Can Windows Phone 7 Break The Consumer Market?

Micorosft’s Ballmer has been sounding off about Windows Phone 7, but will it really pose a threat to Android’s or the iPhone’s market share, asks Nicholas Kolakowski

On Monday – exactly one week before Microsoft launches Windows Phone 7 – at a high-profile New York event, CEO Steve Ballmer sounded off to The Wall Street Journal about the upcoming smartphones. The interview covered many of the usual talking points: Ballmer repeated his mea culpa for Microsoft’s mobile market share slide, emphasised the role of manufacturing partners in the release (instead of his company following Google down the Nexus One route), and suggested the smartphone market is still relatively young and subject to change.

One interesting part: Ballmer defending Microsoft’s decision to charge a license fee for Windows Phone 7 software – by attacking Google’s decision to give Android to manufacturers for (ostensibly) free.

“Android has a patent fee,” Ballmer told the Journal. “It’s not like Android’s free. You do have to license patents. HTC’s signed a license with us, and you’re going to see license fees clearly for Android as well as for Windows.”
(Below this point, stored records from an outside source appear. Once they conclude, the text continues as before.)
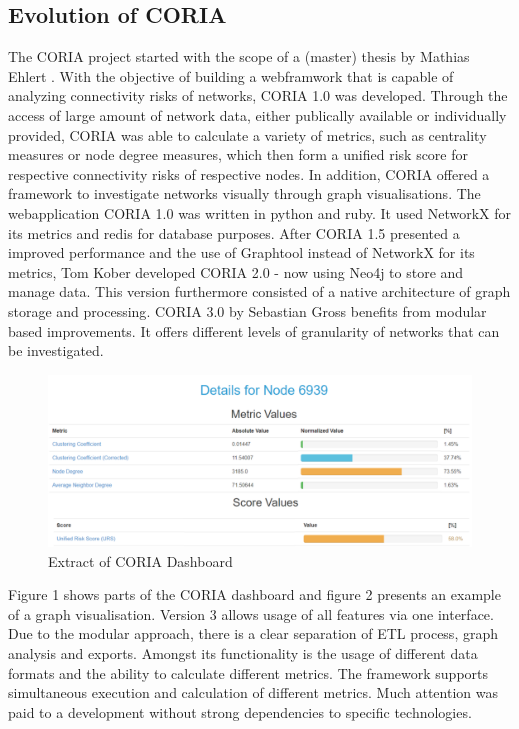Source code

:\documentclass[conference, 11pt]{IEEEtran}
\begin{document}
\subsection{Evolution of CORIA}
The CORIA project started with the scope of a (master) thesis by Mathias Ehlert \cite{Ehlert}. With the objective of building a webframwork that is capable of analyzing connectivity risks of networks, CORIA 1.0 was developed. Through the access of large amount of network data, either publically available or individually provided, CORIA was able to calculate a variety of metrics, such as  
centrality measures or node degree measures, which then form a unified risk score for respective connectivity risks of respective nodes. In addition, CORIA offered a framework to investigate networks visually through graph visualisations. 
 The webapplication CORIA 1.0 was written in python and ruby. It used NetworkX for its metrics and redis for database purposes. After CORIA 1.5 presented a improved performance and the use of Graphtool instead of NetworkX for its metrics, Tom Kober developed CORIA 2.0 - now using Neo4j to store and manage data\cite{Coria1.5}. This version furthermore consisted of a native architecture of graph storage and processing\cite{Coria2}. CORIA 3.0 by Sebastian Gross benefits from modular based improvements. It offers different levels of granularity of networks that can be investigated.

 \begin{figure}[htbp]
\centerline{\includegraphics[scale=0.4]{Graphics/CORIAExtract.PNG}}
\caption{Extract of CORIA Dashboard}
\label{fig}
\end{figure}

 Figure 1 shows parts of the CORIA dashboard and figure 2 presents an example of a graph visualisation. Version 3 allows usage of all features via one interface. Due to the modular approach, there is a clear separation of ETL process, graph analysis and exports. Amongst its functionality is the usage of different data formats and the ability to calculate different metrics. The framework supports simultaneous execution and calculation of different metrics. Much attention was paid to a development without strong dependencies to specific technologies\cite{Coria3}.
   
\end{document}
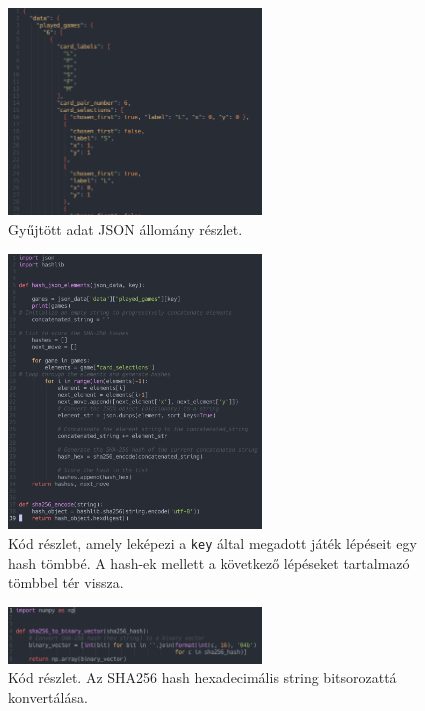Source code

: \begin{figure}[h]
    \center
    \includegraphics[width=0.60\textwidth]{img/JSON.png}
    \caption{Gyűjtött adat JSON állomány részlet.}
    \label{code:json_allomany}
\end{figure}
\begin{figure}[h]
    \center
    \includegraphics[width=0.60\textwidth]{img/JSON_TO_SHA256.png}
    \caption{Kód részlet, amely leképezi a \lstinline{key} által megadott játék lépéseit egy hash tömbbé. A hash-ek mellett a következő lépéseket tartalmazó tömbbel tér vissza.}
    \label{code:json_to_hash}
\end{figure}

\begin{figure}[h]
    \center
    \includegraphics[width=0.60\textwidth]{img/hash_to_bit.png}
    \caption{Kód részlet. Az SHA256 hash hexadecimális string bitsorozattá konvertálása.}
    \label{code:hash_to_bit}
\end{figure}

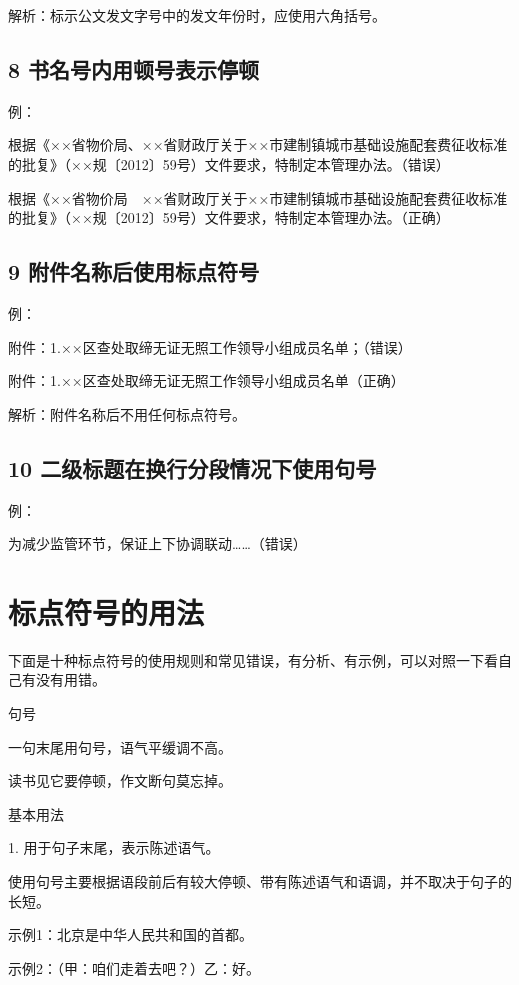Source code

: 解析：标示公文发文字号中的发文年份时，应使用六角括号。

\subsection*{8 书名号内用顿号表示停顿}

例：

根据《××省物价局、××省财政厅关于××市建制镇城市基础设施配套费征收标准的批复》（××规〔2012〕59号）文件要求，特制定本管理办法。（错误）

根据《××省物价局　××省财政厅关于××市建制镇城市基础设施配套费征收标准的批复》（××规〔2012〕59号）文件要求，特制定本管理办法。（正确）

\subsection*{9 附件名称后使用标点符号}

例：

附件：1.××区查处取缔无证无照工作领导小组成员名单；（错误）

附件：1.××区查处取缔无证无照工作领导小组成员名单（正确）

解析：附件名称后不用任何标点符号。

\subsection*{10 二级标题在换行分段情况下使用句号}

例：

为减少监管环节，保证上下协调联动……（错误）



\section{标点符号的用法}

下面是十种标点符号的使用规则和常见错误，有分析、有示例，可以对照一下看自己有没有用错。

句号

一句末尾用句号，语气平缓调不高。

读书见它要停顿，作文断句莫忘掉。

基本用法

1. 用于句子末尾，表示陈述语气。

使用句号主要根据语段前后有较大停顿、带有陈述语气和语调，并不取决于句子的长短。

示例1：北京是中华人民共和国的首都。

示例2：（甲：咱们走着去吧？）乙：好。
[Interestingly, at an event in London on Tuesday, Ballmer said patent law ought to be reformed. “On balance, I think the patent system today helps, and yet I think patent reform should be taken up,” he said. “Two of the biggest generators of patents – the pharmaceutical business and the IT business – neither industry existed when modern patent law was written.” – Editor]

Will Windows Phone 7 succeed?

Ballmer also defended Windows Phone 7’s chances in a consumer market where the Apple iPhone dominates and Android has made great gains in market share over the past few quarters:

“The fact that things have been pretty dynamic means that they’re probably still pretty dynamic,” Ballmer reportedly said. “There’s no doubt that things have changed quickly, and at least in my undergraduate degree in math, that’s called an existence proof. We know it’s possible, we’ll see what happens.”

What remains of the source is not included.